SUPPLIED RECORDS –
------------------------------------

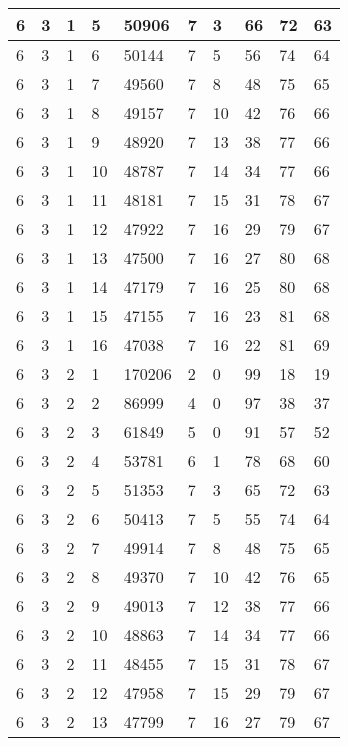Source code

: \begin{table}[!ht]
\begin{tabular}{|l|l|l|l|l|l|l|l|l|l|}
        6 & 3 & 1 & 5 & 50906 & 7 & 3 & 66 & 72 & 63 \\ \hline
        6 & 3 & 1 & 6 & 50144 & 7 & 5 & 56 & 74 & 64 \\ \hline
        6 & 3 & 1 & 7 & 49560 & 7 & 8 & 48 & 75 & 65 \\ \hline
        6 & 3 & 1 & 8 & 49157 & 7 & 10 & 42 & 76 & 66 \\ \hline
        6 & 3 & 1 & 9 & 48920 & 7 & 13 & 38 & 77 & 66 \\ \hline
        6 & 3 & 1 & 10 & 48787 & 7 & 14 & 34 & 77 & 66 \\ \hline
        6 & 3 & 1 & 11 & 48181 & 7 & 15 & 31 & 78 & 67 \\ \hline
        6 & 3 & 1 & 12 & 47922 & 7 & 16 & 29 & 79 & 67 \\ \hline
        6 & 3 & 1 & 13 & 47500 & 7 & 16 & 27 & 80 & 68 \\ \hline
        6 & 3 & 1 & 14 & 47179 & 7 & 16 & 25 & 80 & 68 \\ \hline
        6 & 3 & 1 & 15 & 47155 & 7 & 16 & 23 & 81 & 68 \\ \hline
        6 & 3 & 1 & 16 & 47038 & 7 & 16 & 22 & 81 & 69 \\ \hline
        6 & 3 & 2 & 1 & 170206 & 2 & 0 & 99 & 18 & 19 \\ \hline
        6 & 3 & 2 & 2 & 86999 & 4 & 0 & 97 & 38 & 37 \\ \hline
        6 & 3 & 2 & 3 & 61849 & 5 & 0 & 91 & 57 & 52 \\ \hline
        6 & 3 & 2 & 4 & 53781 & 6 & 1 & 78 & 68 & 60 \\ \hline
        6 & 3 & 2 & 5 & 51353 & 7 & 3 & 65 & 72 & 63 \\ \hline
        6 & 3 & 2 & 6 & 50413 & 7 & 5 & 55 & 74 & 64 \\ \hline
        6 & 3 & 2 & 7 & 49914 & 7 & 8 & 48 & 75 & 65 \\ \hline
        6 & 3 & 2 & 8 & 49370 & 7 & 10 & 42 & 76 & 65 \\ \hline
        6 & 3 & 2 & 9 & 49013 & 7 & 12 & 38 & 77 & 66 \\ \hline
        6 & 3 & 2 & 10 & 48863 & 7 & 14 & 34 & 77 & 66 \\ \hline
        6 & 3 & 2 & 11 & 48455 & 7 & 15 & 31 & 78 & 67 \\ \hline
        6 & 3 & 2 & 12 & 47958 & 7 & 15 & 29 & 79 & 67 \\ \hline
        6 & 3 & 2 & 13 & 47799 & 7 & 16 & 27 & 79 & 67 \\ \hline

\end{tabular}
\end{table}
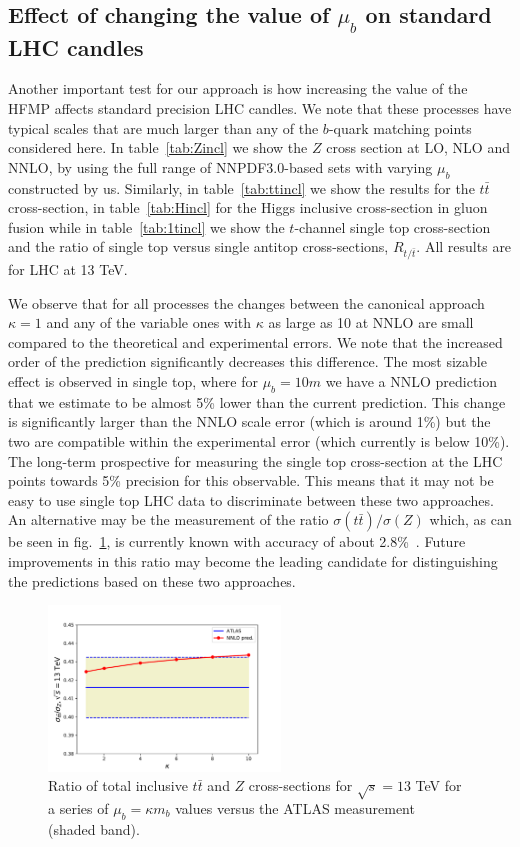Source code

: \documentclass[letter,11pt]{article}
\def\t{{\bar t}}
\def\mub{\mu_b}
\def\k{\kappa}
\begin{document}
\subsection{Effect of changing the value of $\mub$ on standard LHC candles}

Another important test for our approach is how increasing the value of the HFMP affects standard precision LHC candles. We note that these processes have typical scales that are much larger than any of the $b$-quark matching points considered here. In table~\ref{tab:Zincl} we show the $Z$ cross section at LO, NLO and NNLO, by using the full range of NNPDF3.0-based sets with varying $\mub$ constructed by us. Similarly, in table~\ref{tab:ttincl} we show the results for the $t\t$ cross-section, in table~\ref{tab:Hincl} for the Higgs inclusive cross-section in gluon fusion while in table~\ref{tab:1tincl} we show the $t$-channel single top cross-section and the ratio of single top versus single antitop cross-sections, $R_{t/\bar{t}}$. All results are for LHC at 13 TeV.

We observe that for all processes the changes between the canonical approach $\k=1$ and any of the variable ones with $\k$ as large as 10 at NNLO are small compared to the theoretical and experimental errors. We note that the increased order of the prediction significantly decreases this difference. The most sizable effect is observed in single top, where for $\mub=10m$ we have a NNLO prediction that we estimate to be almost 5\% lower than the current prediction. This change is significantly larger than the NNLO scale error (which is around 1\%) but the two are compatible within the experimental error (which currently is below 10\%). The long-term prospective for measuring the single top cross-section at the LHC points towards 5\% precision for this observable. This means that it may not be easy to use single top LHC data to discriminate between these two approaches. An alternative may be the measurement of the ratio $\sigma(t\t)/\sigma(Z)$ which, as can be seen in fig.~\ref{fig:tt_z},  is currently known with accuracy of about 2.8\%~\cite{Aaboud:2016zpd}. Future improvements in this ratio may become the leading candidate for distinguishing the predictions based on these two approaches.
%
\begin{figure}[t]
\centering
\includegraphics[width=0.55\textwidth]{./tt_z.pdf}
\caption{Ratio of total inclusive $t\t$ and $Z$ cross-sections for $\sqrt{s}=13$ TeV for a series of $\mub = \kappa m_b$ values versus the ATLAS measurement~\cite{Aaboud:2016zpd} (shaded band).}
\label{fig:tt_z}
\end{figure}
%
\end{document}
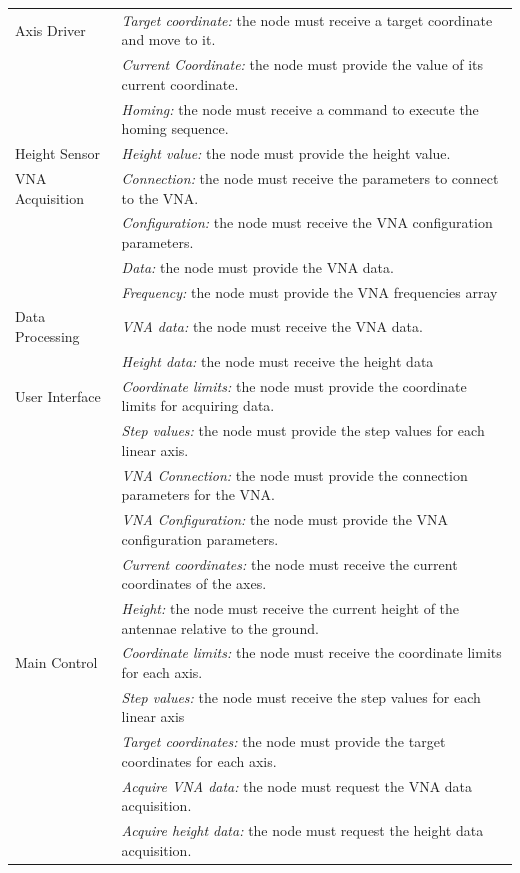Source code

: \documentclass{article}
\begin{document}
\begin{singlespace}
\begin{longtable}{|l|>{\baselineskip=10pt}p{10cm}|}
        Axis Driver & \textit{Target coordinate:} the node must receive a target coordinate and move to it. \\ \cline{2-2}
        & \textit{Current Coordinate:} the node must provide the value of its current coordinate. \\ \cline{2-2}
        & \textit{Homing:} the node must receive a command to execute the homing sequence. \\ \hline
        Height Sensor & \textit{Height value:} the node must provide the height value. \\ \hline 
        VNA Acquisition & \textit{Connection:} the node must receive the parameters to connect to the VNA. \\ \cline{2-2}
        & \textit{Configuration:} the node must receive the VNA configuration parameters. \\ \cline{2-2}
        & \textit{Data:} the node must provide the VNA data. \\ \cline{2-2}
        & \textit{Frequency:} the node must provide the VNA frequencies array \\ \hline
        Data Processing & \textit{VNA data:} the node must receive the VNA data. \\ \cline{2-2}
        & \textit{Height data:} the node must receive the height data \\ \hline
        User Interface & \textit{Coordinate limits:} the node must provide the coordinate limits for acquiring data. \\ \cline{2-2}
        & \textit{Step values:} the node must provide the step values for each linear axis. \\ \cline{2-2}
        & \textit{VNA Connection:} the node must provide the connection parameters for the VNA. \\ \cline{2-2}
        & \textit{VNA Configuration:} the node must provide the VNA configuration parameters. \\ \cline{2-2}
        & \textit{Current coordinates:} the node must receive the current coordinates of the axes. \\ \cline{2-2}
        & \textit{Height:} the node must receive the current height of the antennae relative to the ground. \\ \hline
        Main Control & \textit{Coordinate limits:} the node must receive the coordinate limits for each axis. \\ \cline{2-2}
        & \textit{Step values:} the node must receive the step values for each linear axis \\ \cline{2-2}
        & \textit{Target coordinates:} the node must provide the target coordinates for each axis. \\ \cline{2-2}
        & \textit{Acquire VNA data:} the node must request the VNA data acquisition. \\ \cline{2-2}
        & \textit{Acquire height data:} the node must request the height data acquisition. \\ \hline
    \end{longtable}
\end{singlespace}
\end{document}
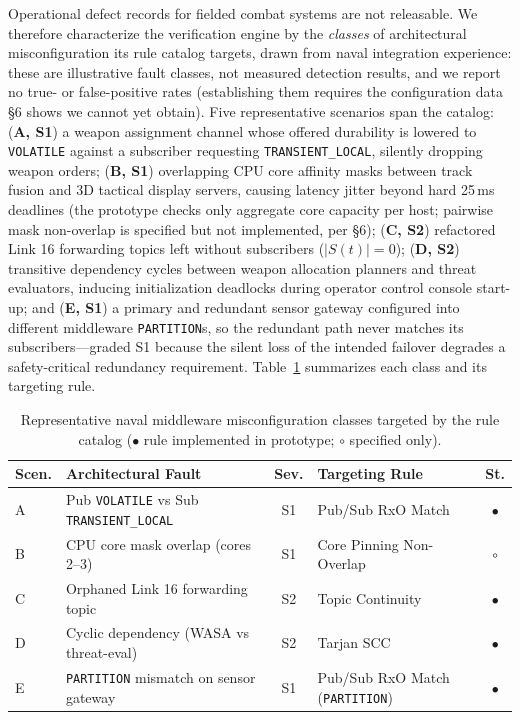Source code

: \documentclass[sigconf,9pt]{acmart}
\begin{document}
Operational defect records for fielded combat systems are not releasable. We therefore characterize the verification engine by the \emph{classes} of architectural misconfiguration its rule catalog targets, drawn from naval integration experience: these are illustrative fault classes, not measured detection results, and we report no true- or false-positive rates (establishing them requires the configuration data \S6 shows we cannot yet obtain). Five representative scenarios span the catalog: (\textbf{A, S1}) a weapon assignment channel whose offered durability is lowered to \texttt{VOLATILE} against a subscriber requesting \texttt{TRANSIENT\_LOCAL}, silently dropping weapon orders; (\textbf{B, S1}) overlapping CPU core affinity masks between track fusion and 3D tactical display servers, causing latency jitter beyond hard 25\,ms deadlines (the prototype checks only aggregate core capacity per host; pairwise mask non-overlap is specified but not implemented, per \S6); (\textbf{C, S2}) refactored Link 16 forwarding topics left without subscribers ($|S(t)|=0$); (\textbf{D, S2}) transitive dependency cycles between weapon allocation planners and threat evaluators, inducing initialization deadlocks during operator control console start-up; and (\textbf{E, S1}) a primary and redundant sensor gateway configured into different middleware \texttt{PARTITION}s, so the redundant path never matches its subscribers---graded S1 because the silent loss of the intended failover degrades a safety-critical redundancy requirement. Table~\ref{tab:scenarios} summarizes each class and its targeting rule.

\begin{table}[t]
\centering
\caption{Representative naval middleware misconfiguration classes targeted by the rule catalog ($\bullet$ rule implemented in prototype; $\circ$ specified only).}
\label{tab:scenarios}
\small
\begin{tabularx}{\columnwidth}{l X c X c}
\toprule
\textbf{Scen.} & \textbf{Architectural Fault} & \textbf{Sev.} & \textbf{Targeting Rule} & \textbf{St.} \\
\midrule
A & Pub \texttt{VOLATILE} vs Sub \texttt{TRANSIENT\_LOCAL} & S1 & Pub/Sub RxO Match & $\bullet$ \\
B & CPU core mask overlap (cores 2--3) & S1 & Core Pinning Non-Overlap & $\circ$ \\
C & Orphaned Link 16 forwarding topic & S2 & Topic Continuity & $\bullet$ \\
D & Cyclic dependency (WASA vs threat-eval) & S2 & Tarjan SCC & $\bullet$ \\
E & \texttt{PARTITION} mismatch on sensor gateway & S1 & Pub/Sub RxO Match (\texttt{PARTITION}) & $\bullet$ \\
\bottomrule
\end{tabularx}
\end{table}
\end{document}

------------------------------------

Repeat, with no pictures, every line from the top of the entries above through the line that has "6 & 3 & 1 & 15", keeping each one exact.

Source code

: \begin{table}[!ht]
\begin{tabular}{|l|l|l|l|l|l|l|l|l|l|}
        6 & 3 & 1 & 5 & 50906 & 7 & 3 & 66 & 72 & 63 \\ \hline
        6 & 3 & 1 & 6 & 50144 & 7 & 5 & 56 & 74 & 64 \\ \hline
        6 & 3 & 1 & 7 & 49560 & 7 & 8 & 48 & 75 & 65 \\ \hline
        6 & 3 & 1 & 8 & 49157 & 7 & 10 & 42 & 76 & 66 \\ \hline
        6 & 3 & 1 & 9 & 48920 & 7 & 13 & 38 & 77 & 66 \\ \hline
        6 & 3 & 1 & 10 & 48787 & 7 & 14 & 34 & 77 & 66 \\ \hline
        6 & 3 & 1 & 11 & 48181 & 7 & 15 & 31 & 78 & 67 \\ \hline
        6 & 3 & 1 & 12 & 47922 & 7 & 16 & 29 & 79 & 67 \\ \hline
        6 & 3 & 1 & 13 & 47500 & 7 & 16 & 27 & 80 & 68 \\ \hline
        6 & 3 & 1 & 14 & 47179 & 7 & 16 & 25 & 80 & 68 \\ \hline
        6 & 3 & 1 & 15 & 47155 & 7 & 16 & 23 & 81 & 68 \\ \hline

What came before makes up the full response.